YAHOOO Bruce Hall and Jeff Tally that is GREAT news!!!


----------



## JusticeDog (Jul 3, 2003)

FoxHollowKennels said:


> 3rd 58. Rae. Dick Kaiser


Congrats to Dick & Charlotte.... & of course, Rae!


----------



## cakaiser (Jul 12, 2007)

Bummer about that 1 point, Susan...

The second qualifies Jeffrey, awesome!!


----------



## Becky Mills (Jun 6, 2004)

Congratulations to Team Fox Hollow! Y'all be careful on the way home.


----------



## Kirk D (Apr 3, 2005)

A HUGE congrats to Dash and Lanier Fogg winning the AM. Dash just needed 1/2 pt for her title. So Dash is now AFC Ida Red's Atlanta Challenge MH!!!!!!!!!

Also a big thankyou to Lanier for also winning the derby with my dog "Motorcycle Willie".

What a weekend!!!!!

Kirk


----------



## Charles C. (Nov 5, 2004)

Kirk D said:


> A HUGE congrats to Dash and Lanier Fogg winning the AM. Dash just needed 1/2 pt for her title. So Dash is now AFC Ida Red's Atlanta Challenge MH!!!!!!!!!
> 
> Also a big thankyou to Lanier for also winning the derby with my dog "Motorcycle Willie".
> 
> ...


Congrats on the derby win with Willie, Kirk. Met you at the Central Arkansas Derby. 

Charles


----------



## cakaiser (Jul 12, 2007)

Lanier and Gayle, Congratulations!
Very big deal, new AFC!!


----------



## John Gassner (Sep 11, 2003)

Congratulations to Mr. Dodge and his pup for winning the derby.

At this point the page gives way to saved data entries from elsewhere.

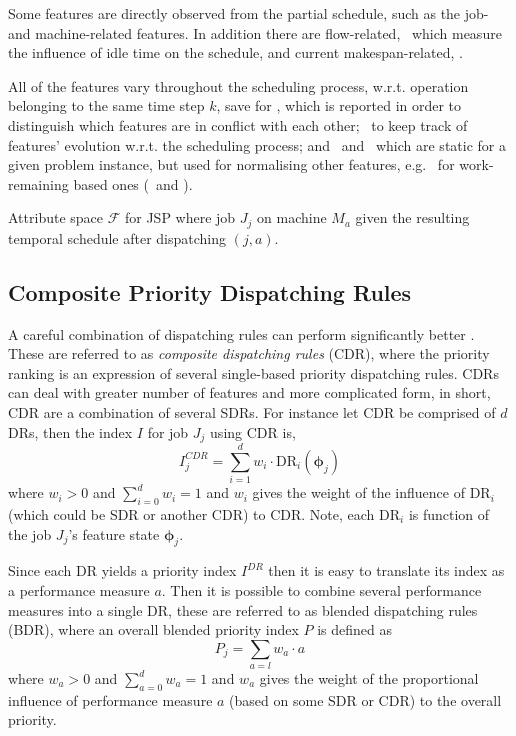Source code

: \documentclass[smallextended]{svjour3}
\renewcommand{\vphi}{\bm \phi}
\begin{document}
	Some features are directly observed from the partial schedule, such as the job- and machine-related features. 
	In addition there are 
	flow-related, \phiFlowRelated\, which measure the influence of idle time on the schedule, 
	and current makespan-related, \phiScheduleRelated.
	
	All of the features vary throughout the scheduling process, w.r.t. operation belonging to the same time step $k$, save for \phimac, 
	which is reported in order to distinguish which features are in conflict with each other; \phistep\ to keep track of features' evolution w.r.t. the scheduling process; and \phitotalProc\ and \phiwrmTotal\ which are static for a given problem instance, but used for normalising other features, e.g. \phiwrmTotal\ for  work-remaining based ones (\phiwrmJob\ and \phiwrmMac). 
	
	\begin{table}[t]  \centering
		\caption[Attribute space $\mathcal{F}$ for JPS]{Attribute space $\mathcal{F}$ for JSP where job $J_j$ on machine $M_a$ given the resulting temporal schedule after dispatching $(j,a)$.
		}
		\label{tbl:jssp:feat}
		
	\end{table}
	
	\subsection{Composite Priority Dispatching Rules}\label{sec:CDR}
	A careful combination of dispatching rules can perform significantly better \cite{Jayamohan04}. These are referred to as \emph{composite dispatching rules} (CDR), where the priority ranking is an expression of several single-based priority dispatching rules. CDRs can deal with greater number of features and more complicated form, in short, CDR are a combination of several SDRs. For instance let CDR be comprised of $d$ DRs, then the index $I$ for job $J_j$ using CDR is, 
	\begin{equation}
	I_j^{CDR} = \sum_{i=1}^d w_i \cdot \text{DR}_i(\vphi_j) \label{eq:CDR}
	\end{equation}
	where $w_i>0$ and $\sum_{i=0}^d w_i = 1$ and $w_i$ gives the weight of the influence of $\text{DR}_i$ (which could be SDR or another CDR) to CDR. Note, each $\text{DR}_i$ is function of the job $J_j$'s feature state $\vphi_j$.

	Since each DR yields a priority index $I^{DR}$ then it is easy to translate its index as a  performance measure $a$. Then it is possible to combine several performance measures into a single DR, these are referred to as blended dispatching rules (BDR), where an overall blended priority index $P$ is defined as 
	\begin{equation}
	P_j = \sum_{a=l} w_a \cdot a 
	\end{equation}
	where $w_a>0$ and $\sum_{a=0}^d w_a = 1$ and $w_a$ gives the weight of the proportional influence of performance measure $a$ (based on some SDR or CDR) to the overall priority.
	
\end{document}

Huge congratulations to Lanier Fogg for handling to the derby win....................................and for winning the Am. with Dash. Nice way to earn the AFC!!!!!!!!!!!! has a nice ring to it doesn't it? AFC Ida Red's Atalanta Challenge MH

Also congrats to Gayle Moore for Jamming with Zeus. Not bad for their first big outing!:razz:

John


----------



## Becky Mills (Jun 6, 2004)

WOOHOO - WAY TO GO AFC DASH AND LANIER!!!!! THAT IS TOTAL GREATNESS!!!! And a big way to go to Zeus and Miss Gayle for running with the big dogs! And while I'm at it, remind me never ever to speak to that Gassner fella again cause he didn't call and tell me the TREMENDOUS news.


----------



## Jay Dufour (Jan 19, 2003)

Derby placements ??


----------



## Jason E. (Sep 9, 2004)

Congrats Kirk and Lanier


----------



## Granddaddy (Mar 5, 2005)

Complete derby results:

1st, #14 - Willie, Fogg
2nd, #9 - Sofia, Ledford
3rd, #13 - Farmer, Moody
4th, #11 - Twitty, Lawrence
RJ, #2 - Vegas, Moody
Jams, 1, 3, 4, 5, 16

All nice dogs....


----------



## Chad Wilson (Feb 5, 2003)

Chris ledford had a placement. I believe 2nd.
C moody placed with medford's dog and Dana placed 4th with Twitty. There were 4-5 jams


----------



## Judy Chute (May 9, 2005)

Congratulations !!  .. AFC Ida Red's Atalanta Challenge MH, ... "Dash" !!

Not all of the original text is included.